= Reichsguldiner =

Coin

The Reichsguldiner, Reichsguldener or Guldenthaler was a large silver coin issued under the second Augsburg Imperial Minting Ordinance (Reichsmünzordnung) of 1559. The Reichsguldiner was to have a value of 60 kreuzers and be minted from a silver alloy of 930.5/1000 with a gross weight of 24.6 g. The reverse of the coin was to bear the double-headed Imperial Eagle and an Imperial Orb with the denomination 60.

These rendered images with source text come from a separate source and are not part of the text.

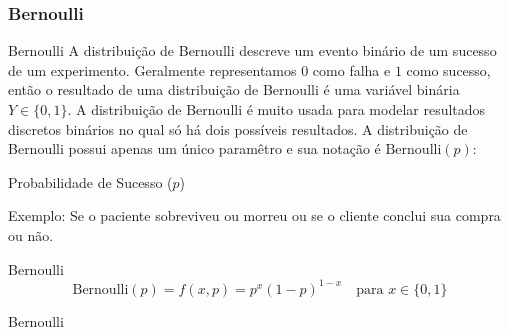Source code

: \subsubsection{Bernoulli}
\begin{frame}{Bernoulli}
    A distribuição de Bernoulli descreve um evento binário de um sucesso de um experimento.
    Geralmente representamos $0$ como falha e $1$ como sucesso, então o resultado de uma distribuição de Bernoulli é
    uma variável binária $Y \in \{0, 1\}$.
    \vfill
    A distribuição de Bernoulli é muito usada para modelar resultados discretos binários no qual só há dois possíveis resultados.
    \vfill
    A distribuição de Bernoulli possui apenas um único paramêtro e sua notação é $\text{Bernoulli} (p)$:
    \begin{vfilleditems}
        \item Probabilidade de Sucesso ($p$)
    \end{vfilleditems}
    \vfill
    Exemplo: Se o paciente sobreviveu ou morreu ou se o cliente conclui sua compra ou não.
\end{frame}

\begin{frame}{Bernoulli}
    $$\text{Bernoulli}(p) = f(x, p)=p^{x}(1-p)^{1-x} \quad \text{para $x \in \{0,1\}$}$$ %
\end{frame}

\begin{frame}{Bernoulli}
  \centering
\end{frame}

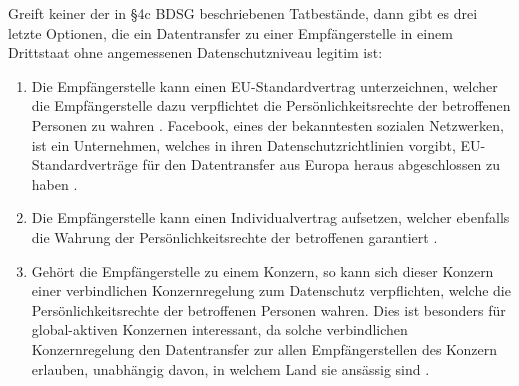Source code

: \par
Greift keiner der in §4c BDSG beschriebenen Tatbestände, dann gibt es drei letzte Optionen, die ein Datentransfer zu einer Empfängerstelle in einem Drittstaat ohne angemessenen Datenschutzniveau legitim ist:
\begin{enumerate}
	\item Die Empfängerstelle kann einen EU-Standardvertrag unterzeichnen, welcher die Empfängerstelle dazu verpflichtet die Persönlichkeitsrechte der betroffenen Personen zu wahren \autocite[vgl.][]{LDI.2017}. Facebook, eines der bekanntesten sozialen Netzwerken, ist ein Unternehmen, welches in ihren Datenschutzrichtlinien vorgibt, EU-Standardverträge für den Datentransfer aus Europa heraus abgeschlossen zu haben \autocite[vgl.][]{FacebookInc..2017}.
	 
	\item Die Empfängerstelle kann einen Individualvertrag aufsetzen, welcher ebenfalls die Wahrung der Persönlichkeitsrechte der betroffenen garantiert \autocite[vgl.][]{LDI.2017}.
	
	\item Gehört die Empfängerstelle zu einem Konzern, so kann sich dieser Konzern einer verbindlichen Konzernregelung zum Datenschutz verpflichten, welche die Persönlichkeitsrechte der betroffenen Personen wahren. Dies ist besonders für global-aktiven Konzernen interessant, da solche verbindlichen Konzernregelung den Datentransfer zur allen Empfängerstellen des Konzern erlauben, unabhängig davon, in welchem Land sie ansässig sind \autocite[vgl.][]{LDI.2017}.
\end{enumerate}

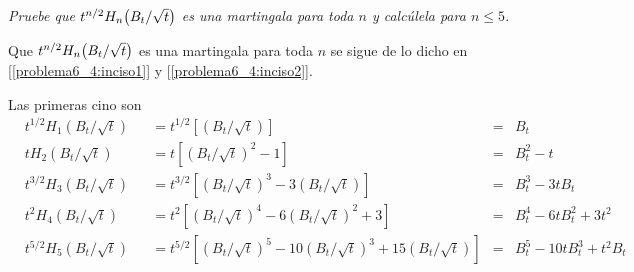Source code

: \emph{
    Pruebe que $t^{n/2}H_n\!\left( B_t/\sqrt{t}\right) $ es una martingala para 
    toda $n$ y calc\'ulela para $n\leq 5$.\pn
}

\afterstatement\pn

Que $t^{n/2}H_n\!\left( B_t/\sqrt{t}\right) $ es una martingala para toda $n$ se 
sigue de lo dicho en [\ref{problema6_4:inciso1}] y [\ref{problema6_4:inciso2}].\pn

Las primeras cino son
\scriptsize
\begin{align}
        &t^{1/2} H_1(B_t/\sqrt{t})   &&=  t^{1/2}\left[(B_t/\sqrt{t})\right] &=& B_t                      \\
        &t H_2(B_t/\sqrt{t})         &&=  t\left[(B_t/\sqrt{t})^2 - 1\right] &=& B_t^2 - t               \\
        &t^{3/2} H_3(B_t/\sqrt{t})   &&=  t^{3/2}\left[(B_t/\sqrt{t})^3 - 3(B_t/\sqrt{t})\right] &=& B_t^3 - 3t B_t               \\
        &t^{2} H_4(B_t/\sqrt{t})     &&=  t^{2}\left[(B_t/\sqrt{t})^4 - 6(B_t/\sqrt{t})^2 + 3\right] &=& B_t^4 - 6t B_t^2 + 3t^2         \\
        &t^{5/2} H_5(B_t/\sqrt{t})   &&=  t^{5/2}\left[(B_t/\sqrt{t})^5 - 10(B_t/\sqrt{t})^3 + 15(B_t/\sqrt{t})\right] &=& B_t^5 - 10t B_t^3 + t^2 B_t      \\
\end{align}
\normalsize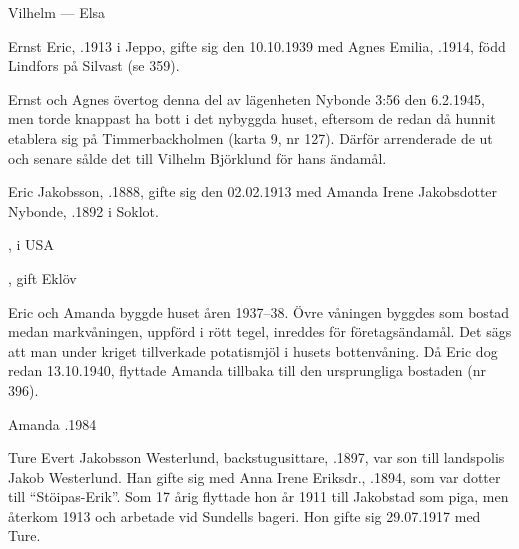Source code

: Vilhelm   ---  Elsa 


Ernst Eric, .1913 i Jeppo, gifte sig den 10.10.1939 med Agnes Emilia, .1914, född Lindfors på Silvast (se 359).
\begin{jhchildren}
  \item {}
  \item {}
  \item {}
\end{jhchildren}

Ernst och Agnes övertog denna del av lägenheten Nybonde 3:56 den 6.2.1945, men torde knappast ha bott i det nybyggda huset, eftersom de redan då hunnit etablera sig på Timmerbackholmen (karta 9, nr 127). Därför arrenderade de ut och senare sålde det till Vilhelm Björklund för hans ändamål.


Eric Jakobsson, .1888, gifte sig den 02.02.1913 med Amanda Irene Jakobsdotter Nybonde, .1892 i Soklot.
\begin{jhchildren}
  \item {}, i USA
  \item {}
  \item {}, gift Eklöv
\end{jhchildren}

Eric och Amanda byggde huset åren 1937--38. Övre våningen byggdes som bostad medan markvåningen, uppförd i rött tegel, inreddes för 	företagsändamål. Det sägs att man under kriget tillverkade potatismjöl i husets  bottenvåning. Då Eric dog redan 13.10.1940, flyttade Amanda tillbaka till den ursprungliga bostaden (nr 396).

Amanda .1984





Ture Evert Jakobsson Westerlund, backstugusittare,  .1897, var son till landspolis Jakob Westerlund. Han gifte sig med Anna Irene Eriksdr., .1894, som var dotter till ``Stöipas-Erik''.
Som 17 årig flyttade hon år 1911 till Jakobstad som piga, men återkom 1913 och arbetade vid Sundells bageri. Hon gifte sig 29.07.1917 med Ture.

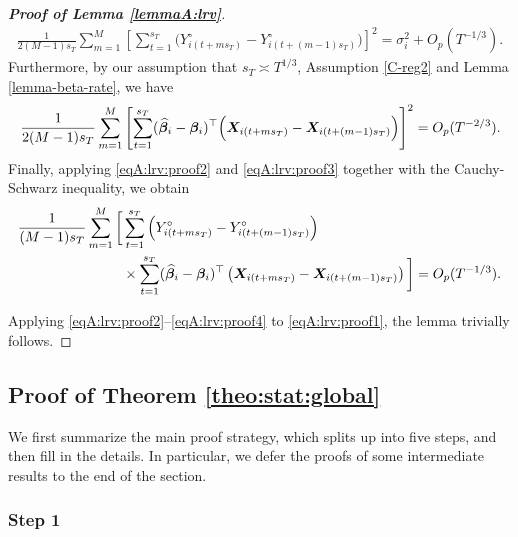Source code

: \begin{proof}[\textnormal{\textbf{Proof of Lemma \ref{lemmaA:lrv}}}]
\begin{align}
\frac{1}{2(M-1)s_T}\sum_{m=1}^M \left[\sum_{t = 1}^{s_T} \Big(Y_{i(t + ms_T)}^\circ - Y_{i(t + (m-1)s_T)}^\circ\Big)\right]^2  = \sigma_i^2 + O_p(T^{-1/3}).
\end{align}
Furthermore, by our assumption that $s_T \asymp T^{1/3}$, Assumption \ref{C-reg2} and Lemma \ref{lemma-beta-rate}, we have
\begin{align}\label{eqA:lrv:proof3}
\frac{1}{2(M-1)s_T}\sum_{m=1}^M \left[\sum_{t = 1}^{s_T} (\widehat{\bm{\beta}}_i - \bm{\beta}_i)^\top\Big(\boldsymbol{X}_{i(t+ms_T)} - \boldsymbol{X}_{i(t+(m-1)s_T)}\Big) \right]^2 = O_p(T^{-2/3}).
\end{align}
Finally, applying \eqref{eqA:lrv:proof2} and \eqref{eqA:lrv:proof3} together with the Cauchy-Schwarz inequality, we obtain
\begin{align}\label{eqA:lrv:proof4}
\frac{1}{(M-1)s_T}\sum_{m=1}^M \bigg[ & \sum_{t = 1}^{s_T}  \left(Y_{i(t + ms_T)}^\circ - Y_{i(t + (m-1)s_T)}^\circ\right) \nonumber \\
& \times \sum_{t = 1}^{s_T} (\widehat{\bm{\beta}}_i - \bm{\beta}_i)^\top\left(\boldsymbol{X}_{i(t+ms_T)} - \boldsymbol{X}_{i(t+(m-1)s_T)}\right) \bigg] = O_p(T^{-1/3}).
\end{align}


Applying \eqref{eqA:lrv:proof2}--\eqref{eqA:lrv:proof4} to \eqref{eqA:lrv:proof1}, the lemma trivially follows.
\end{proof}



\subsection*{Proof of Theorem \ref{theo:stat:global}}\label{subsec-appendix-stat-equality}


We first summarize the main proof strategy, which splits up into five steps, and then fill in the details. In particular, we defer the proofs of some intermediate results to the end of the section. 


\subsubsection*{Step 1}



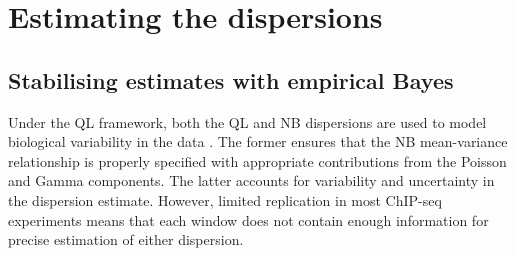 \documentclass{report}\usepackage[]{graphicx}\usepackage[usenames,dvipsnames]{color}
\newcommand{\hlnum}[1]{\textcolor[rgb]{0.816,0.125,0.439}{#1}}%
\newcommand{\hlstr}[1]{\textcolor[rgb]{0.251,0.627,0.251}{#1}}%
\newcommand{\hlopt}[1]{\textcolor[rgb]{0,0,0}{#1}}%
\newcommand{\hlstd}[1]{\textcolor[rgb]{0.251,0.251,0.251}{#1}}%
\newcommand{\hlkwb}[1]{\textcolor[rgb]{0,0,0}{#1}}%
\newcommand{\hlkwd}[1]{\textcolor[rgb]{0.878,0.439,0.125}{#1}}%
\newenvironment{knitrout}{}{} %
\begin{document}
\begin{knitrout}
\color{fgcolor}
\end{knitrout}

\section{Estimating the dispersions}

\subsection{Stabilising estimates with empirical Bayes}
\label{sec:dispest}
Under the QL framework, both the QL and NB dispersions are used to model biological variability in the data \cite{lund2012}. 
The former ensures that the NB mean-variance relationship is properly specified with appropriate contributions from the Poisson and Gamma components. 
The latter accounts for variability and uncertainty in the dispersion estimate. 
However, limited replication in most ChIP-seq experiments means that each window does not contain enough information for precise estimation of either dispersion. 
\end{document}
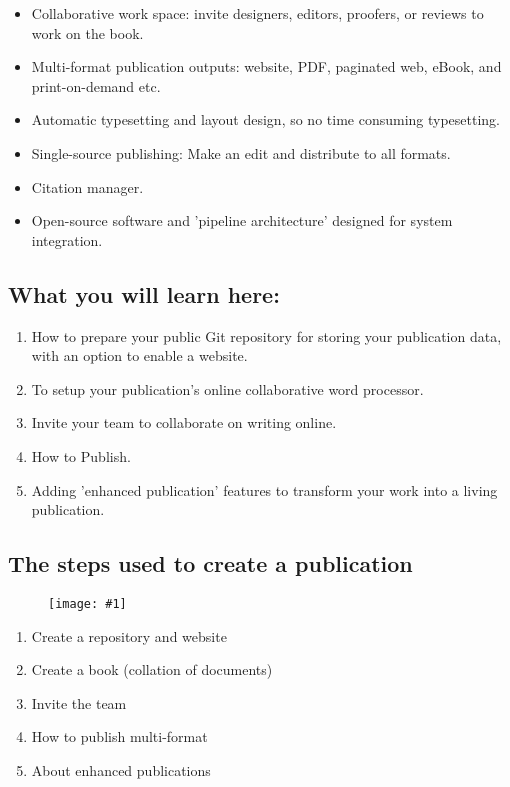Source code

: \documentclass{article}
\newlength{\imgwidth}
\newcommand\scaledgraphics[2]{%
                
\settowidth{\imgwidth}{\texttt{[image: \#1]}}%
                
\setlength{\imgwidth}{\minof{\imgwidth}{#2\textwidth}}%
                
\texttt{[image: \#1]}%
                
}
\begin{document}
\begin{itemize}
\item Collaborative work space: invite designers, editors, proofers, or reviews to work on the book.


\item Multi-format publication outputs: website, PDF, paginated web, eBook, and print-on-demand etc.


\item Automatic typesetting and layout design, so no time consuming typesetting.


\item Single-source publishing: Make an edit and distribute to all formats.


\item Citation manager.


\item Open-source software and 'pipeline architecture' designed for system integration.


\end{itemize}

\subsection{What you will learn here:}\label{H7757657}


\begin{enumerate}
\item How to prepare your public Git repository for storing your publication data, with an option to enable a website.


\item To setup your publication's online collaborative word processor.


\item Invite your team to collaborate on writing online.


\item How to Publish. 


\item Adding 'enhanced publication' features to  transform your work into a living publication.


\end{enumerate}

\subsection{The steps used to create a publication}\label{H3159430}


\begin{figure}
\scaledgraphics{fec439eb-c4d6-4587-a4a2-affde7c45586.png}{0.5}
\label{F18710661}
\end{figure}

\begin{enumerate}
\item Create a repository and website


\item Create a book (collation of documents)


\item Invite the team


\item How to publish multi-format


\item About enhanced publications


\end{enumerate}
\end{document}
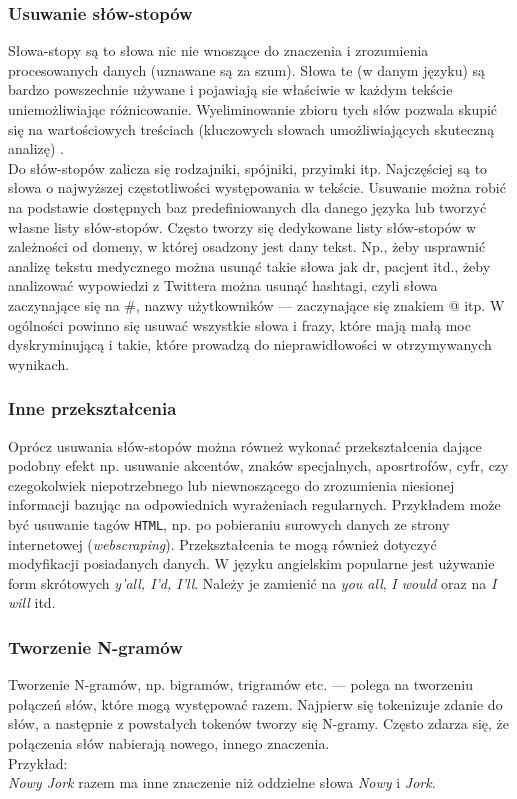 \subsubsection{Usuwanie słów-stopów}
Słowa-stopy są to słowa nic nie wnoszące do znaczenia i zrozumienia procesowanych danych (uznawane są za szum). Słowa te (w danym języku) są bardzo powszechnie używane i pojawiają sie właściwie w każdym tekście uniemożliwiając różnicowanie. Wyeliminowanie zbioru tych słów pozwala skupić się na wartościowych treściach (kluczowych słowach umożliwiających skuteczną analizę) \cite{stopwords}. \\
Do słów-stopów zalicza się rodzajniki, spójniki, przyimki itp. Najczęściej są to słowa o najwyższej częstotliwości występowania w tekście. Usuwanie można robić na podstawie dostępnych baz predefiniowanych dla danego języka lub tworzyć własne listy słów-stopów.
Często tworzy się dedykowane listy słów-stopów w zależności od domeny, w której osadzony jest dany tekst. Np., żeby usprawnić analizę tekstu medycznego można usunąć takie słowa jak dr, pacjent itd., żeby analizować wypowiedzi z Twittera można usunąć hashtagi, czyli słowa zaczynające się na \#, nazwy użytkowników --- zaczynające się znakiem @ itp. W ogólności powinno się usuwać wszystkie słowa i frazy, które mają małą moc dyskryminującą i takie, które prowadzą do nieprawidłowości w otrzymywanych wynikach.


\subsubsection{Inne przekształcenia}
Oprócz usuwania słów-stopów można równeż wykonać przekształcenia dające podobny efekt np.
usuwanie akcentów, znaków specjalnych, aposrtrofów, cyfr, czy czegokolwiek niepotrzebnego lub niewnoszącego do zrozumienia niesionej informacji bazując na odpowiednich wyrażeniach regularnych. Przykładem może być usuwanie tagów \verb|HTML|, np. po pobieraniu surowych danych ze strony internetowej (\textit{webscraping}). Przekształcenia te mogą również dotyczyć modyfikacji posiadanych danych. W języku angielskim popularne jest używanie form skrótowych \textit{y'all, I'd, I'll}. Należy je zamienić na \textit{you all}, \textit{I would} oraz na \textit{I will} itd.


\subsubsection{Tworzenie N-gramów}
Tworzenie N-gramów, np. bigramów, trigramów etc. --- polega na tworzeniu połączeń słów, które mogą występować razem. Najpierw się tokenizuje zdanie do słów, a następnie z powstałych tokenów tworzy się N-gramy.
Często zdarza się, że połączenia słów nabierają nowego, innego znaczenia. \\
Przykład: \\
\textit{Nowy Jork} razem ma inne znaczenie niż oddzielne słowa \textit{Nowy} i \textit{Jork}.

The introduction of the Reichsguldiner actually only took place in the south-west German regions. The Electorate of Saxony, which was rich in silver deposits, and the northern, western and central German imperial estates did not mint Reichsguldiners. Instead, they stayed with the thaler that had already been introduced there. In the subsequent minting ordinance of 1566, the thaler was established instead of the Reichsguldiner as the official large silver coin of the Holy Roman Empire (see Reichstaler).

== See also ==
- Illustration of a Nuremberg Reichsguldiner dating to 1641

== Literature ==
- Tyll Kroha: Reichsguldiner. Lexikon der Numismatik. Bertelsmann-Lexikonverlag, Gütersloh 1977, p. 363.
- Tyll Kroha: Augsburger Reichsmünzordnung(en). Lexikon der Numismatik. Bertelsmann-Lexikonverlag, Gütersloh 1977. p. 43.